1
Adoramos al Sol, que es nuestro dios. Un dios carnívoro.
Adoramos al dios que nos devora.
Así decíamos, recitábamos, rezábamos mientras descendíamos por las grandes laderas de Poniente, entre los extremos de antiguos edificios sepultados por la arena y la ceniza.
Así lo hacíamos cada vez que incursionábamos sobre la superficie de la Tierra.
Arriba, a plena luz del día.
No podíamos hacerlo mucho ni demasiado tiempo. Pero lo hacíamos, de vez en cuando. Y lo hacíamos, sobre todo, para rezarle.
Para comparecer de manera directa ante él; comparecer, exponernos a él y rezarle.
Para rezarle a nuestro Dios.
Para rezarle a un Dios ubicuo, omnipresente, y que evitábamos.
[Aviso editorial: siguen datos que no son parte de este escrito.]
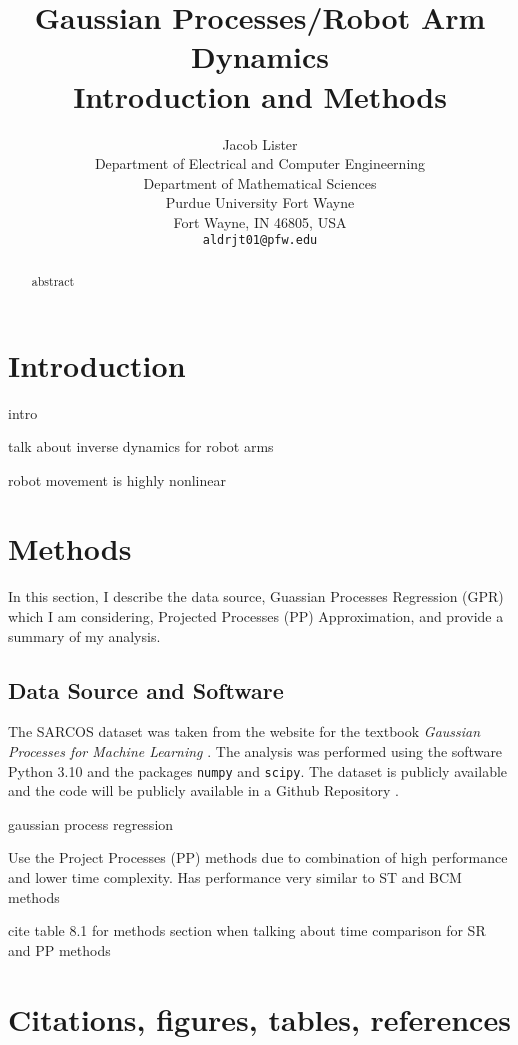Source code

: \documentclass{article}
\title{Gaussian Processes/Robot Arm Dynamics \\ Introduction and Methods}
\author {Jacob Lister                              \\
Department of Electrical and Computer Engineerning \\
Department of Mathematical Sciences                \\
Purdue University Fort Wayne                       \\
Fort Wayne, IN 46805, USA                          \\
\texttt{aldrjt01@pfw.edu}
}
\begin{document}
    \maketitle

    \begin{abstract}
        abstract
    \end{abstract}

    \section{Introduction}

    intro
    
    talk about inverse dynamics for robot arms
    
    robot movement is highly nonlinear
    
    \section{Methods}
    
    In this section, I describe the data source, Guassian Processes Regression (GPR) which I am
    considering, Projected Processes (PP) Approximation, and provide a summary of my analysis.
    
    \subsection{Data Source and Software}
    
    The SARCOS dataset was taken from the website for the textbook 
    \textit{Gaussian Processes for Machine Learning} \citet{sarcos}. The analysis was performed
    using the software Python 3.10 and the packages \texttt{numpy} and \texttt{scipy}. The dataset
    is publicly available and the code will be publicly available in a Github Repository
    \citep{github}.
    
    gaussian process regression
    
    Use the Project Processes (PP) methods due to combination of high performance and lower
    time complexity. Has performance very similar to ST and BCM methods
    
    cite table 8.1 for methods section when talking about time comparison for SR and PP methods

    \section{Citations, figures, tables, references}
\end{document}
Porque debíamos evitarlo, si no queríamos que nos devorase.
Para rezarle y suplicar su imposible clemencia.
Evitábamos a nuestro Dios carnívoro viviendo bajo Tierra, igual que hacía el resto de las pocas, muy pocas comunidades humanas o animales que todavía debían de sobrevivir en el planeta.
Lo evitábamos saliendo sobre todo por las noches.
Cada noche.
Y deambulábamos alucinados y hambrientos en busca de comida, por los restos de una civilización tan antigua ya como prolija en restos.
No faltaba alimento, la civilización de la que procedíamos parecía haber fabricado comida no perecedera para otras mil civilizaciones más, antes de colapsar ella misma.
Como si hubieran encontrado alguna clase de promesa, de falsa promesa de salvación fabricando tantas cosas.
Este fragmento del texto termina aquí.